Word for word, repeat all of the entries.

[[ Data for processing, beginning ]]

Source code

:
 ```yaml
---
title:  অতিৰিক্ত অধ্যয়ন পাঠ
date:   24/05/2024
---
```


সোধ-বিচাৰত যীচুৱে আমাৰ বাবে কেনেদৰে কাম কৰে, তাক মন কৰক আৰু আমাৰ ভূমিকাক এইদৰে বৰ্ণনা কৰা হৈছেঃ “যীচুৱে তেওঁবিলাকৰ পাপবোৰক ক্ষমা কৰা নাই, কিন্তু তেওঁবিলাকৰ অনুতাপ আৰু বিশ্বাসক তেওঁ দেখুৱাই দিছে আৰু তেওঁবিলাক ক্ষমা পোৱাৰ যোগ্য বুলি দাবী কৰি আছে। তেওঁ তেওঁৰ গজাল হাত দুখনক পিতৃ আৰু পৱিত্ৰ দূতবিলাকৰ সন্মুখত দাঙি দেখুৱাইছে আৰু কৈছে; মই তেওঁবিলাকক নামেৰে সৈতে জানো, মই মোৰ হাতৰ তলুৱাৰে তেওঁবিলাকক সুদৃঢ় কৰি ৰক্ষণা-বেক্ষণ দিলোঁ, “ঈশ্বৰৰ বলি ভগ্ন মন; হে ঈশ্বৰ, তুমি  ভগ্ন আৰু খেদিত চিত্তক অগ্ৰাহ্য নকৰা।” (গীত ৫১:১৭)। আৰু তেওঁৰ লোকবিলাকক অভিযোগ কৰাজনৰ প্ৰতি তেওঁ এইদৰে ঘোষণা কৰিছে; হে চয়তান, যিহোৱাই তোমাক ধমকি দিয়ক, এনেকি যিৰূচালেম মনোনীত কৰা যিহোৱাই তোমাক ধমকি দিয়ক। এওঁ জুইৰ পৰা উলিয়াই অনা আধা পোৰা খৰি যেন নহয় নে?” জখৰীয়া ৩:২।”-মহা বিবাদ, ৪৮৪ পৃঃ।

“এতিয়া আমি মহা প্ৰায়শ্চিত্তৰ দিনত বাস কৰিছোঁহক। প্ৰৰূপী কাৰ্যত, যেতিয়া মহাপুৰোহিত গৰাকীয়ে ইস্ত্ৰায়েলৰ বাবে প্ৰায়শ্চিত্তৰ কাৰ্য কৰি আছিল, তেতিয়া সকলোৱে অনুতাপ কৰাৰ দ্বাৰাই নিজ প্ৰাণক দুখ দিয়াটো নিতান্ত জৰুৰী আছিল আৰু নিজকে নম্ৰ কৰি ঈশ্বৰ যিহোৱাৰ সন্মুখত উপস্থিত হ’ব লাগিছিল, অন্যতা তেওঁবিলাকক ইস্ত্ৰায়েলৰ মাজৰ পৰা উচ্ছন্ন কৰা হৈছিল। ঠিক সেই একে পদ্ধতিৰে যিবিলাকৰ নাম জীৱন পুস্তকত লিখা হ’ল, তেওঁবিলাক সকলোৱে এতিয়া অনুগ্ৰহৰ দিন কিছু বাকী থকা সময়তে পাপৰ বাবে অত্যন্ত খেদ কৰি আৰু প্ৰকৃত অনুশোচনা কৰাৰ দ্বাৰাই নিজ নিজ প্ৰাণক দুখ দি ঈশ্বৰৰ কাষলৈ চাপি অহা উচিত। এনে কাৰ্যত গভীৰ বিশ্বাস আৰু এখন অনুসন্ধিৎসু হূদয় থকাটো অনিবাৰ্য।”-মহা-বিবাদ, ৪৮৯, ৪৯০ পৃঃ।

[[ Data for processing, end ]]

§ **Written response**:
Source code

:
 ```yaml
---
title:  অতিৰিক্ত অধ্যয়ন পাঠ
date:   24/05/2024
---
```


সোধ-বিচাৰত যীচুৱে আমাৰ বাবে কেনেদৰে কাম কৰে, তাক মন কৰক আৰু আমাৰ ভূমিকাক এইদৰে বৰ্ণনা কৰা হৈছেঃ “যীচুৱে তেওঁবিলাকৰ পাপবোৰক ক্ষমা কৰা নাই, কিন্তু তেওঁবিলাকৰ অনুতাপ আৰু বিশ্বাসক তেওঁ দেখুৱাই দিছে আৰু তেওঁবিলাক ক্ষমা পোৱাৰ যোগ্য বুলি দাবী কৰি আছে। তেওঁ তেওঁৰ গজাল হাত দুখনক পিতৃ আৰু পৱিত্ৰ দূতবিলাকৰ সন্মুখত দাঙি দেখুৱাইছে আৰু কৈছে; মই তেওঁবিলাকক নামেৰে সৈতে জানো, মই মোৰ হাতৰ তলুৱাৰে তেওঁবিলাকক সুদৃঢ় কৰি ৰক্ষণা-বেক্ষণ দিলোঁ, “ঈশ্বৰৰ বলি ভগ্ন মন; হে ঈশ্বৰ, তুমি  ভগ্ন আৰু খেদিত চিত্তক অগ্ৰাহ্য নকৰা।” (গীত ৫১:১৭)। আৰু তেওঁৰ লোকবিলাকক অভিযোগ কৰাজনৰ প্ৰতি তেওঁ এইদৰে ঘোষণা কৰিছে; হে চয়তান, যিহোৱাই তোমাক ধমকি দিয়ক, এনেকি যিৰূচালেম মনোনীত কৰা যিহোৱাই তোমাক ধমকি দিয়ক। এওঁ জুইৰ পৰা উলিয়াই অনা আধা পোৰা খৰি যেন নহয় নে?” জখৰীয়া ৩:২।”-মহা বিবাদ, ৪৮৪ পৃঃ।

“এতিয়া আমি মহা প্ৰায়শ্চিত্তৰ দিনত বাস কৰিছোঁহক। প্ৰৰূপী কাৰ্যত, যেতিয়া মহাপুৰোহিত গৰাকীয়ে ইস্ত্ৰায়েলৰ বাবে প্ৰায়শ্চিত্তৰ কাৰ্য কৰি আছিল, তেতিয়া সকলোৱে অনুতাপ কৰাৰ দ্বাৰাই নিজ প্ৰাণক দুখ দিয়াটো নিতান্ত জৰুৰী আছিল আৰু নিজকে নম্ৰ কৰি ঈশ্বৰ যিহোৱাৰ সন্মুখত উপস্থিত হ’ব লাগিছিল, অন্যতা তেওঁবিলাকক ইস্ত্ৰায়েলৰ মাজৰ পৰা উচ্ছন্ন কৰা হৈছিল। ঠিক সেই একে পদ্ধতিৰে যিবিলাকৰ নাম জীৱন পুস্তকত লিখা হ’ল, তেওঁবিলাক সকলোৱে এতিয়া অনুগ্ৰহৰ দিন কিছু বাকী থকা সময়তে পাপৰ বাবে অত্যন্ত খেদ কৰি আৰু প্ৰকৃত অনুশোচনা কৰাৰ দ্বাৰাই নিজ নিজ প্ৰাণক দুখ দি ঈশ্বৰৰ কাষলৈ চাপি অহা উচিত। এনে কাৰ্যত গভীৰ বিশ্বাস আৰু এখন অনুসন্ধিৎসু হূদয় থকাটো অনিবাৰ্য।”-মহা-বিবাদ, ৪৮৯, ৪৯০ পৃঃ।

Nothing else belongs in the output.